Die Beobachtung, dass die Grenze zwischen dem Ästhetischen und dem Nicht-Ästhetischen, welche man lange als Moment des Nichtidentischen, als Einbruch des Schreckens und als Bruch mit der vertrauten Wahrnehmung beschrieben hat, unscharf geworden ist, ist nicht neu. Neu ist, dass diese Unschärfe als Mangel an Differenzierung erlebt wird, ein Mangel, der nach neuen Strategien der Sensibilisierung fragen lässt. So erscheint es bezeichnend, dass das filmische Werk von Harun Farocki, der seit den 70er Jahren das Augenmerk auf die Pathologien unserer Gesellschaft lenkt, wieder entdeckt und retrospektiv bearbeitet wird.

Der Westfälische Kunstverein in Münster zeigt noch bis zum 5. August eine Auswahl seiner Arbeiten auf Video, sowie zwei Installationen. Ergänzend ist die Publikation Nachdruck erschienen, eine Zusammenstellung von Texten des Filmemachers aus den letzten drei Jahrzehnten. "Sie geben Einblick in Farockis filmische Arbeit und die sie leitende Fragestellung nach dem Status, der Produktion und Wahrnehmung medial und technisch vermittelter Bilder. Farocki, ein kritischer Beobachter des politischen und kulturellen Geschehens, legt mit seinen Filmen und Texten verborgende Gehalte der Bilder unter dem Schutt der Codierungen frei, die sich im Lauf ihrer Entstehung, ihres Einsatzes in den verschiedenen Medien und ihrer Rezeption darüber gelegt haben. Farockis dekonstruierende Reflexionen überraschen immer wieder und setzen über den Film hinaus neue Maßstäbe für die Bild-Künste."(1)

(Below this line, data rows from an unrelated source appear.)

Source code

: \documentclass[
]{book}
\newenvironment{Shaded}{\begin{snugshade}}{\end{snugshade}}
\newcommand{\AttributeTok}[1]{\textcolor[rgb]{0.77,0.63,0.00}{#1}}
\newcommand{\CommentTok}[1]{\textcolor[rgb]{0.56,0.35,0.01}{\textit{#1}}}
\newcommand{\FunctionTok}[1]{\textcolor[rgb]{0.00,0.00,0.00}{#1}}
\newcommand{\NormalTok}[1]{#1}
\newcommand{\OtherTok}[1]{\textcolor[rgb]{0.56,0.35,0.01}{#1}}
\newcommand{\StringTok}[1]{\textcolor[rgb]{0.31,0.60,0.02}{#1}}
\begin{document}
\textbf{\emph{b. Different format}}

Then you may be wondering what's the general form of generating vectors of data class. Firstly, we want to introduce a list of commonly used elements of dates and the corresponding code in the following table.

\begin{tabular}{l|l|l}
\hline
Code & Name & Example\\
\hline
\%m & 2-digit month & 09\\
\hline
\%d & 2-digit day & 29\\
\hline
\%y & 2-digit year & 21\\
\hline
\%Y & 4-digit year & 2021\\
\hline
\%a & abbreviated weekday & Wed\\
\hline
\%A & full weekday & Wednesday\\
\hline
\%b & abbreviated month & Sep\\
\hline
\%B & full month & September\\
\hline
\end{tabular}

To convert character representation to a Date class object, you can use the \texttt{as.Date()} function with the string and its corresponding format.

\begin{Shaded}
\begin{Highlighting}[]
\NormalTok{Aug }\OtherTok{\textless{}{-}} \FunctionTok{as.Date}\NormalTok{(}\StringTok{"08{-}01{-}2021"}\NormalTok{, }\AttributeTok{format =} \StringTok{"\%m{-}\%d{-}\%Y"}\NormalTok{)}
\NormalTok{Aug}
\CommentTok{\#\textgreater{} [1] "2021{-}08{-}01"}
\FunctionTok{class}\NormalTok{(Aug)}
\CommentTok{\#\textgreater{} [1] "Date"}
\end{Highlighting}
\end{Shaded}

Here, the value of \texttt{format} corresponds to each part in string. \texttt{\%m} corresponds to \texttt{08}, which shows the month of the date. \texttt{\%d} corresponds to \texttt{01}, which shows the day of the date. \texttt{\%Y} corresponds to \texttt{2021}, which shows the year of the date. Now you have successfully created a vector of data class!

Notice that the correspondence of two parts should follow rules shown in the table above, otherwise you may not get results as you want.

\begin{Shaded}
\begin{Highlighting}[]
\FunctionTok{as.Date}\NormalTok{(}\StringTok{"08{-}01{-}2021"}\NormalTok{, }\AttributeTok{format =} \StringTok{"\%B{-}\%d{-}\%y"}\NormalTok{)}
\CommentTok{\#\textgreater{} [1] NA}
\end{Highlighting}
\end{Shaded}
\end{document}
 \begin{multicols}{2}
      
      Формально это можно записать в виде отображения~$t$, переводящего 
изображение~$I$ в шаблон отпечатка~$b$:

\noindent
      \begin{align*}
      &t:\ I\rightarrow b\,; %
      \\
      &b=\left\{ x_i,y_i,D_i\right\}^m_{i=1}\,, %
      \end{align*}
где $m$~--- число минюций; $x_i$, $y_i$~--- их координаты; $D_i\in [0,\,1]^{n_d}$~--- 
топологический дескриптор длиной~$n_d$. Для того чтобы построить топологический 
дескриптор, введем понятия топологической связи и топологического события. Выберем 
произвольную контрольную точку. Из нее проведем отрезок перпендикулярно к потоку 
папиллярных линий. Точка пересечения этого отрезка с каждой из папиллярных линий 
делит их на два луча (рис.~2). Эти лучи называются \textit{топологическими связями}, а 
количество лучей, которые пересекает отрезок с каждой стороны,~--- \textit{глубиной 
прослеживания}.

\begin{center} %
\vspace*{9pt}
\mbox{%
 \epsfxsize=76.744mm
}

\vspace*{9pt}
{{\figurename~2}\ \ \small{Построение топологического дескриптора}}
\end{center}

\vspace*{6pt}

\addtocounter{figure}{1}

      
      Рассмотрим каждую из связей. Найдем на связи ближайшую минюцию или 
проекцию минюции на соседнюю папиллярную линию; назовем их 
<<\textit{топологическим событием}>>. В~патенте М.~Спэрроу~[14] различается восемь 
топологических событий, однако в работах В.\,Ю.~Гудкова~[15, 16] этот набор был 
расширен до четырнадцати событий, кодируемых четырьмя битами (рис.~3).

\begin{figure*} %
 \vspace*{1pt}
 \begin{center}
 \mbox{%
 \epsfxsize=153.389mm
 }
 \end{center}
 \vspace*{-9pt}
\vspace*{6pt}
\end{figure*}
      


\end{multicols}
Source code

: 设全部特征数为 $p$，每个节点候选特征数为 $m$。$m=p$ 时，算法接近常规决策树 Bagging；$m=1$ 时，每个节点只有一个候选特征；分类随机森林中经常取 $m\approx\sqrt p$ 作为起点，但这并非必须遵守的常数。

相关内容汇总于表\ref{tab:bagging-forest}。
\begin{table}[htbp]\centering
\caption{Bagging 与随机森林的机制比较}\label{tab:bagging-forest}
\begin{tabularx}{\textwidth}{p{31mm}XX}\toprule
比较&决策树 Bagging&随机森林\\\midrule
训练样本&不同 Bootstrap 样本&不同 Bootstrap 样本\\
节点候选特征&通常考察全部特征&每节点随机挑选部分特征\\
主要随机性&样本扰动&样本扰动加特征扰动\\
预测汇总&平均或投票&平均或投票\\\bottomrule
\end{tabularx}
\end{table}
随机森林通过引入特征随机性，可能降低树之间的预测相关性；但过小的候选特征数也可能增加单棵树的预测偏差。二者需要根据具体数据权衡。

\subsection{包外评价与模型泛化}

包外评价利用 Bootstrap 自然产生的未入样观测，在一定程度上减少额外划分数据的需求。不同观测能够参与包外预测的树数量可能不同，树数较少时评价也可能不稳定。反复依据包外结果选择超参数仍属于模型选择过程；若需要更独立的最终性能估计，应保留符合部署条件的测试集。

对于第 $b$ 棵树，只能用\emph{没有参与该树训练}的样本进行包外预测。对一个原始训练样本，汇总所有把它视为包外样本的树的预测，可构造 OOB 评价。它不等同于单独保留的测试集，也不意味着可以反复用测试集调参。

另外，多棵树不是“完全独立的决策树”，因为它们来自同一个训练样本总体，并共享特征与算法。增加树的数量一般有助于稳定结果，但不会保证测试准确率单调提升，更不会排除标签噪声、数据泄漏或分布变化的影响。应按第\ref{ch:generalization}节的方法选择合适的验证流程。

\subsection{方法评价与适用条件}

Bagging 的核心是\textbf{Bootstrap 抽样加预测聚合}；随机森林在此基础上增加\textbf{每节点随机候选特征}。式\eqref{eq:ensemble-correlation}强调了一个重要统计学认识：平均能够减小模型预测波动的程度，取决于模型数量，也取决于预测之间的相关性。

Farocki, geboren 1944 in Nový Jicin (Neutitschein), gelegen in dem damals von den Deutschen annektierten Teil der Tschecheslowakei, gehört zu den wichtigsten Vertretern des zeitgenössischen Dokumentarischen Films. Als Student der deutschen Film- und Fernsehakademie Berlin (DFFB) dreht er Ende der 60er Jahre politische Agitationsfilme gegen den Vietnamkrieg. Später folgen Lehrfilme. Aufgrund seines politischen Engagements wird er von der Filmakademie relegiert und arbeitet zehn Jahre als Redakteur der Zeitschrift "Filmkritik". Mehrere Jahre dauert seine Arbeit an dem Film Zwischen zwei Kriegen, der 1977 fertiggestellt, internationale Aufmerksamkeit erlangt. In den folgenden zwei Jahrzehnten entsteht ein umfangreiches Oeuvre, das drei Spielfilme, essayistische Filmexperimente, Filmgeschichtliches und Dokumentationen umfasst. Seit 1993 lehrt Farocki an der University of California, Berkeley, und seit dem letzten Jahr auch wieder in Berlin, an der Filmakademie und der HBK. Mit Stilleben, einem Filmessay über die heutige Werbefotografie, war er Teilnehmer der documenta X. In den letzten Jahren sind u.a. Installationen über Gefängnisse und shopping-malls in den USA entstanden. Nachweise zu allen Filmen von Harun Farocki findet man unter www.farocki-film.de.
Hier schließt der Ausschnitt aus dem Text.